** Opening MATERIAL FOR THIS EXERCISE block **
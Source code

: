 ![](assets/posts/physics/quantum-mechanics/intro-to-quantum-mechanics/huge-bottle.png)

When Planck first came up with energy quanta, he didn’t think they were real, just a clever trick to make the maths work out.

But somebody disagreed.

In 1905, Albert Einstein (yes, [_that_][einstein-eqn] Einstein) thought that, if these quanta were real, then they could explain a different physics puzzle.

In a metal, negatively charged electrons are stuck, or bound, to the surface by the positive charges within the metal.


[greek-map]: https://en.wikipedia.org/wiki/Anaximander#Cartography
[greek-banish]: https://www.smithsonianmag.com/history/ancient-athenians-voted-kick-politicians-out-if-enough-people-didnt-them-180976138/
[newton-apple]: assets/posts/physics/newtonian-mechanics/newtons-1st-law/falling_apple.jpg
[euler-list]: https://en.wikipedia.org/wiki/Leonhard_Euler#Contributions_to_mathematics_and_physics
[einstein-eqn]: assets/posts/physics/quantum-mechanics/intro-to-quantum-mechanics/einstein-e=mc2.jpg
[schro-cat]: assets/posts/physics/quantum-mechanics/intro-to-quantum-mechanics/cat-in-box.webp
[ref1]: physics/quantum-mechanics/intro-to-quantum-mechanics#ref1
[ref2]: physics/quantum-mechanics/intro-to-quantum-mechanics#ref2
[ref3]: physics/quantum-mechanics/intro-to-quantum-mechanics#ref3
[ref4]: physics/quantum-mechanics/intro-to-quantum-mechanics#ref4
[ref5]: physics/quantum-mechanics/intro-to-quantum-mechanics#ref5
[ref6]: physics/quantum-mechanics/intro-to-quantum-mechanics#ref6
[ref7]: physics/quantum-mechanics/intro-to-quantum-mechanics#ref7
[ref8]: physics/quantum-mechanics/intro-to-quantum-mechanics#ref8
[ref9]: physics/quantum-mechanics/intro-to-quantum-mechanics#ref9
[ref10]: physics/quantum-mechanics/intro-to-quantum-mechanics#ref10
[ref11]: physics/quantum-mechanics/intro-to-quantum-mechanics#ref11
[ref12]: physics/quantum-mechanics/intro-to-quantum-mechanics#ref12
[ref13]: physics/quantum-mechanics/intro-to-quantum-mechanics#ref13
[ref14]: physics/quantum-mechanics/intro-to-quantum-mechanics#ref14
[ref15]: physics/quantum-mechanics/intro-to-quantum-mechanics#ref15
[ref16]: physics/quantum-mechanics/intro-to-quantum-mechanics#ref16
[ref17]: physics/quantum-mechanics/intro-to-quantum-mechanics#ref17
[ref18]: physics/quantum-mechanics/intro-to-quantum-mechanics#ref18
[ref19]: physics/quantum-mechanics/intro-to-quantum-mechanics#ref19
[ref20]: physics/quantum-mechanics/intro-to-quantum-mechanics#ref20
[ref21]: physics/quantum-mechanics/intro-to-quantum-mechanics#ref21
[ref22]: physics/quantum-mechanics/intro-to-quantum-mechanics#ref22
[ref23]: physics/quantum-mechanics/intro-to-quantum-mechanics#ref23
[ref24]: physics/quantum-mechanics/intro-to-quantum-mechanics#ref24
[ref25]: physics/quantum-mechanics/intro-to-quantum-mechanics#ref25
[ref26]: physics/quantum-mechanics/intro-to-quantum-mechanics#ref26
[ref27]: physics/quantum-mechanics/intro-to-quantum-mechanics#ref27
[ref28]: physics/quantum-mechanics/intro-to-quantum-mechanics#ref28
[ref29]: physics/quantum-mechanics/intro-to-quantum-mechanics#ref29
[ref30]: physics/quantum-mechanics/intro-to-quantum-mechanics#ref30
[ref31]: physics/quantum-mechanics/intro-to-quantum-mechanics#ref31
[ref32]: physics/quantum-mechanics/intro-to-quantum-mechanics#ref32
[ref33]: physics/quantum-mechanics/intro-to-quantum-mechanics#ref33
** Closing MATERIAL FOR THIS EXERCISE block **
EXERCISE REQUIREMENTS ▸
All that belongs in the answer is the run of lines above from the line containing "When Planck first" through the line containing "But somebody disagreed.", exactly as written.

SOLUTION FOR THIS PROBLEM ▸
When Planck first came up with energy quanta, he didn’t think they were real, just a clever trick to make the maths work out.

But somebody disagreed.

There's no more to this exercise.